■ Task to complete ■
Please repeat the whole listing exactly, but leave the pictures out.

%%

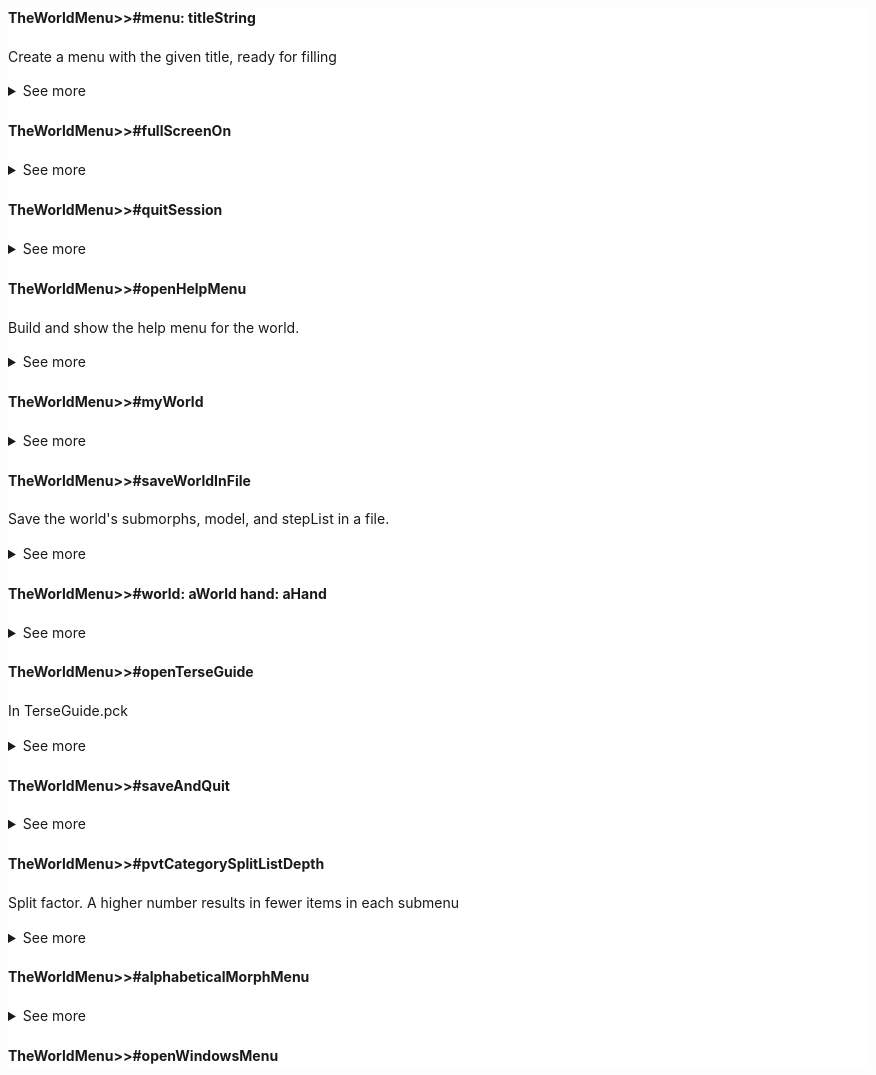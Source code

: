 #### TheWorldMenu>>#menu: titleString

Create a menu with the given title, ready for filling


<details><summary>See more</summary></details>

#### TheWorldMenu>>#fullScreenOn

<details><summary>See more</summary></details>

#### TheWorldMenu>>#quitSession

<details><summary>See more</summary></details>

#### TheWorldMenu>>#openHelpMenu

Build and show the help menu for the world.


<details><summary>See more</summary></details>

#### TheWorldMenu>>#myWorld

<details><summary>See more</summary></details>

#### TheWorldMenu>>#saveWorldInFile

Save the world's submorphs, model, and stepList in a file.


<details><summary>See more</summary></details>

#### TheWorldMenu>>#world: aWorld hand: aHand

<details><summary>See more</summary></details>

#### TheWorldMenu>>#openTerseGuide

In TerseGuide.pck


<details><summary>See more</summary></details>

#### TheWorldMenu>>#saveAndQuit

<details><summary>See more</summary></details>

#### TheWorldMenu>>#pvtCategorySplitListDepth

Split factor. A higher number results in fewer items in each submenu


<details><summary>See more</summary></details>

#### TheWorldMenu>>#alphabeticalMorphMenu

<details><summary>See more</summary></details>

#### TheWorldMenu>>#openWindowsMenu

%%

■ Answer below ■
Source code

: #### TheWorldMenu>>#menu: titleString

Create a menu with the given title, ready for filling


<details><summary>See more</summary></details>

#### TheWorldMenu>>#fullScreenOn

<details><summary>See more</summary></details>

#### TheWorldMenu>>#quitSession

<details><summary>See more</summary></details>

#### TheWorldMenu>>#openHelpMenu

Build and show the help menu for the world.


<details><summary>See more</summary></details>

#### TheWorldMenu>>#myWorld

<details><summary>See more</summary></details>

#### TheWorldMenu>>#saveWorldInFile

Save the world's submorphs, model, and stepList in a file.


<details><summary>See more</summary></details>

#### TheWorldMenu>>#world: aWorld hand: aHand

<details><summary>See more</summary></details>

#### TheWorldMenu>>#openTerseGuide

In TerseGuide.pck


<details><summary>See more</summary></details>

#### TheWorldMenu>>#saveAndQuit

<details><summary>See more</summary></details>

#### TheWorldMenu>>#pvtCategorySplitListDepth

Split factor. A higher number results in fewer items in each submenu


<details><summary>See more</summary></details>

#### TheWorldMenu>>#alphabeticalMorphMenu

<details><summary>See more</summary></details>

#### TheWorldMenu>>#openWindowsMenu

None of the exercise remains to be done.